- _Task_: Among the records below, find each line containing the word "failures" and copy it.

- _Collected data_:
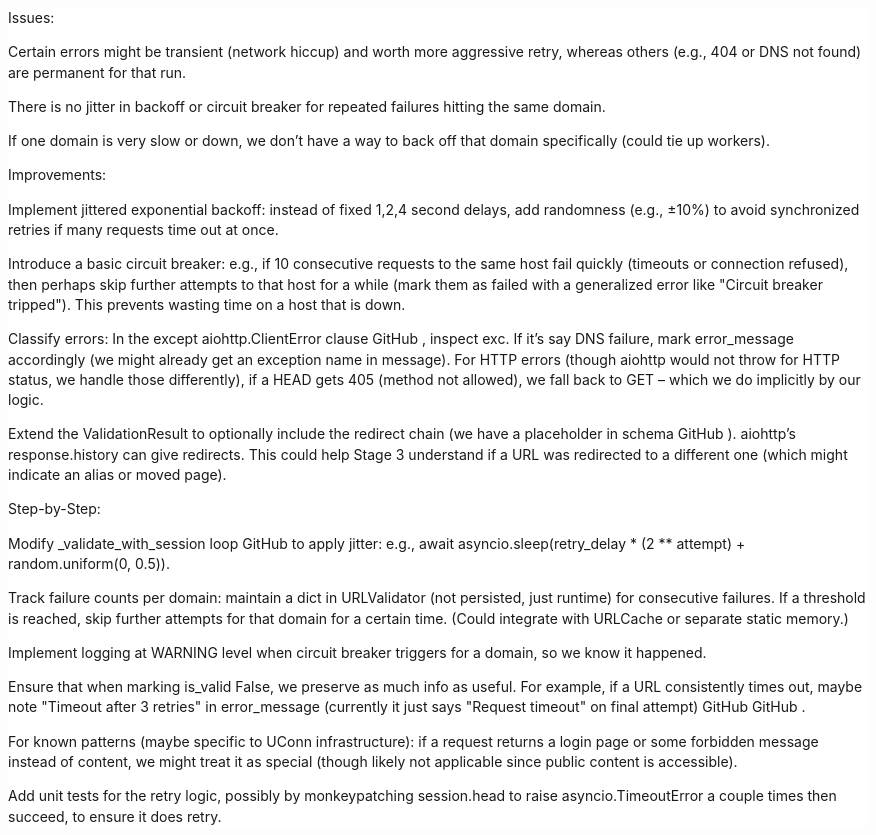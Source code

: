 Issues:

Certain errors might be transient (network hiccup) and worth more aggressive retry, whereas others (e.g., 404 or DNS not found) are permanent for that run.

There is no jitter in backoff or circuit breaker for repeated failures hitting the same domain.

If one domain is very slow or down, we don’t have a way to back off that domain specifically (could tie up workers).

Improvements:

Implement jittered exponential backoff: instead of fixed 1,2,4 second delays, add randomness (e.g., ±10%) to avoid synchronized retries if many requests time out at once.

Introduce a basic circuit breaker: e.g., if 10 consecutive requests to the same host fail quickly (timeouts or connection refused), then perhaps skip further attempts to that host for a while (mark them as failed with a generalized error like "Circuit breaker tripped"). This prevents wasting time on a host that is down.

Classify errors: In the except aiohttp.ClientError clause
GitHub
, inspect exc. If it’s say DNS failure, mark error_message accordingly (we might already get an exception name in message). For HTTP errors (though aiohttp would not throw for HTTP status, we handle those differently), if a HEAD gets 405 (method not allowed), we fall back to GET – which we do implicitly by our logic.

Extend the ValidationResult to optionally include the redirect chain (we have a placeholder in schema
GitHub
). aiohttp’s response.history can give redirects. This could help Stage 3 understand if a URL was redirected to a different one (which might indicate an alias or moved page).

Step-by-Step:

Modify _validate_with_session loop
GitHub
 to apply jitter: e.g., await asyncio.sleep(retry_delay * (2 ** attempt) + random.uniform(0, 0.5)).

Track failure counts per domain: maintain a dict in URLValidator (not persisted, just runtime) for consecutive failures. If a threshold is reached, skip further attempts for that domain for a certain time. (Could integrate with URLCache or separate static memory.)

Implement logging at WARNING level when circuit breaker triggers for a domain, so we know it happened.

Ensure that when marking is_valid False, we preserve as much info as useful. For example, if a URL consistently times out, maybe note "Timeout after 3 retries" in error_message (currently it just says "Request timeout" on final attempt)
GitHub
GitHub
.

For known patterns (maybe specific to UConn infrastructure): if a request returns a login page or some forbidden message instead of content, we might treat it as special (though likely not applicable since public content is accessible).

Add unit tests for the retry logic, possibly by monkeypatching session.head to raise asyncio.TimeoutError a couple times then succeed, to ensure it does retry.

- _Exercise answer_:
There is no jitter in backoff or circuit breaker for repeated failures hitting the same domain.
Track failure counts per domain: maintain a dict in URLValidator (not persisted, just runtime) for consecutive failures. If a threshold is reached, skip further attempts for that domain for a certain time. (Could integrate with URLCache or separate static memory.)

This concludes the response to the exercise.